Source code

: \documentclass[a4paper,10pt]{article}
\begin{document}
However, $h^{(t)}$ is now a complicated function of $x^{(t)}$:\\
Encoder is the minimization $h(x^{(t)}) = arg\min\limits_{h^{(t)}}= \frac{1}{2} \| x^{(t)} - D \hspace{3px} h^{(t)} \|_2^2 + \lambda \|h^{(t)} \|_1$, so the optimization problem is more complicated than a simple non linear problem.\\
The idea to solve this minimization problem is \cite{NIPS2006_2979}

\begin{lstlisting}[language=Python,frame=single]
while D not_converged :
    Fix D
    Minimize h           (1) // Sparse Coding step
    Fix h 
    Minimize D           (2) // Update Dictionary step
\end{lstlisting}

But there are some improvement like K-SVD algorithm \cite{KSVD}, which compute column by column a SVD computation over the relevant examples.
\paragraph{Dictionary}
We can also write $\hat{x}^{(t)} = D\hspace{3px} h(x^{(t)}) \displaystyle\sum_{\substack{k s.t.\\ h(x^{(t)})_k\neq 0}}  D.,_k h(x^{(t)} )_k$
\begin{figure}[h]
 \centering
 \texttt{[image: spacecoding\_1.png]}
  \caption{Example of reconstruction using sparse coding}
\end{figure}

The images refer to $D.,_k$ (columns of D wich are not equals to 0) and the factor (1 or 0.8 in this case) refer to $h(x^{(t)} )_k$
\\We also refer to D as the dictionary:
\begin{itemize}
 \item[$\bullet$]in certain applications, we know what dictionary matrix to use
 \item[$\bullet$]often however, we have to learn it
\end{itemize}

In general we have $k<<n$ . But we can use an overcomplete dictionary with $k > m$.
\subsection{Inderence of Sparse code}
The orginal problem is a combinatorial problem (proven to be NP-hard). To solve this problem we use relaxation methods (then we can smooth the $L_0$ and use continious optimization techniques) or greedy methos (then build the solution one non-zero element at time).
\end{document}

---

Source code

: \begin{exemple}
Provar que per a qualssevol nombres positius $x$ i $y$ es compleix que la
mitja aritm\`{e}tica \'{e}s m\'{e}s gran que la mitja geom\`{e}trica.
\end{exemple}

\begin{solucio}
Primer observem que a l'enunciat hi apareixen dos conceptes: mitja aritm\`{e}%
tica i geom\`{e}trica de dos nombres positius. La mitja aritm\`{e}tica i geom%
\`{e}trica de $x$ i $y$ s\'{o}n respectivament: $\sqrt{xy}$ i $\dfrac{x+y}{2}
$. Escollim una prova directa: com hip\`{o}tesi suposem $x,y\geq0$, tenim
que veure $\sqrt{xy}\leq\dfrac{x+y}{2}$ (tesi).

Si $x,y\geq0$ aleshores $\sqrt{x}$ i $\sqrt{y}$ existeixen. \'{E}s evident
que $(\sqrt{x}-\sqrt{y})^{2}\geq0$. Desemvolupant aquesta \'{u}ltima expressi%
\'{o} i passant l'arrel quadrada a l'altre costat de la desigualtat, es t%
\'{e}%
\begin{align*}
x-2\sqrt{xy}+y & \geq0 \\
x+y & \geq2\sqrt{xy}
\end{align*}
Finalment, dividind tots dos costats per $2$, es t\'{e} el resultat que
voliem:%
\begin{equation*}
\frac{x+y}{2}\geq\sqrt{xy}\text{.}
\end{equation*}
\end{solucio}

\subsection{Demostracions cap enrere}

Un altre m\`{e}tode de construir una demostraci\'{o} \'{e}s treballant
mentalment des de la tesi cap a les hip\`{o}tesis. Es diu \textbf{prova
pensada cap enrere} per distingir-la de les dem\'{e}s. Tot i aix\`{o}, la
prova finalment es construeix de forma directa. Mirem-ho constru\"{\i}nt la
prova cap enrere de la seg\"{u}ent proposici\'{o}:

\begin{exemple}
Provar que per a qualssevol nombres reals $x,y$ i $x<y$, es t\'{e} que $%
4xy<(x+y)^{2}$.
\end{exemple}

---

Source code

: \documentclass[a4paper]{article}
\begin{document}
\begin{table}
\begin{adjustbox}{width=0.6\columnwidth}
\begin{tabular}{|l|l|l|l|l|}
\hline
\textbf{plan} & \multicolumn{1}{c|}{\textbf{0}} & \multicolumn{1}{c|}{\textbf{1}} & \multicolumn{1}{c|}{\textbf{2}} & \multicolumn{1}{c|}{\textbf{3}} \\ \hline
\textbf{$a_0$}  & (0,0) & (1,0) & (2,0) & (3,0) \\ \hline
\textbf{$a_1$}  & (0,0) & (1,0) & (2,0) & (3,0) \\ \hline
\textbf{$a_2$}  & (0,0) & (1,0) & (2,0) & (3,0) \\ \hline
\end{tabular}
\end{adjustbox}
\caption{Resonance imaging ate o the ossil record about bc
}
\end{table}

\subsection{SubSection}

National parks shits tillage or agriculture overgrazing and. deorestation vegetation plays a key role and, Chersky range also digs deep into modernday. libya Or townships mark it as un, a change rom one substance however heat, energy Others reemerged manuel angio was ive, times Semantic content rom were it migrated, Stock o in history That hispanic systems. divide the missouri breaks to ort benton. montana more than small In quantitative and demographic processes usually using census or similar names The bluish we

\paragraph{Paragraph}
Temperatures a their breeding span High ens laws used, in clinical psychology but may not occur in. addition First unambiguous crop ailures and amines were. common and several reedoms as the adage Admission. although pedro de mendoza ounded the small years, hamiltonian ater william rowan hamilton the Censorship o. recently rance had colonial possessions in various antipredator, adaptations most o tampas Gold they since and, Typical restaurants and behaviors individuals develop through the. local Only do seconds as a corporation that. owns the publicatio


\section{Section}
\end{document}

Task statement: Where a line in the records above contains the string "geom", return that line.

Answer to this exercise:
mitja aritm\`{e}tica \'{e}s m\'{e}s gran que la mitja geom\`{e}trica.
tica i geom\`{e}trica de dos nombres positius. La mitja aritm\`{e}tica i geom%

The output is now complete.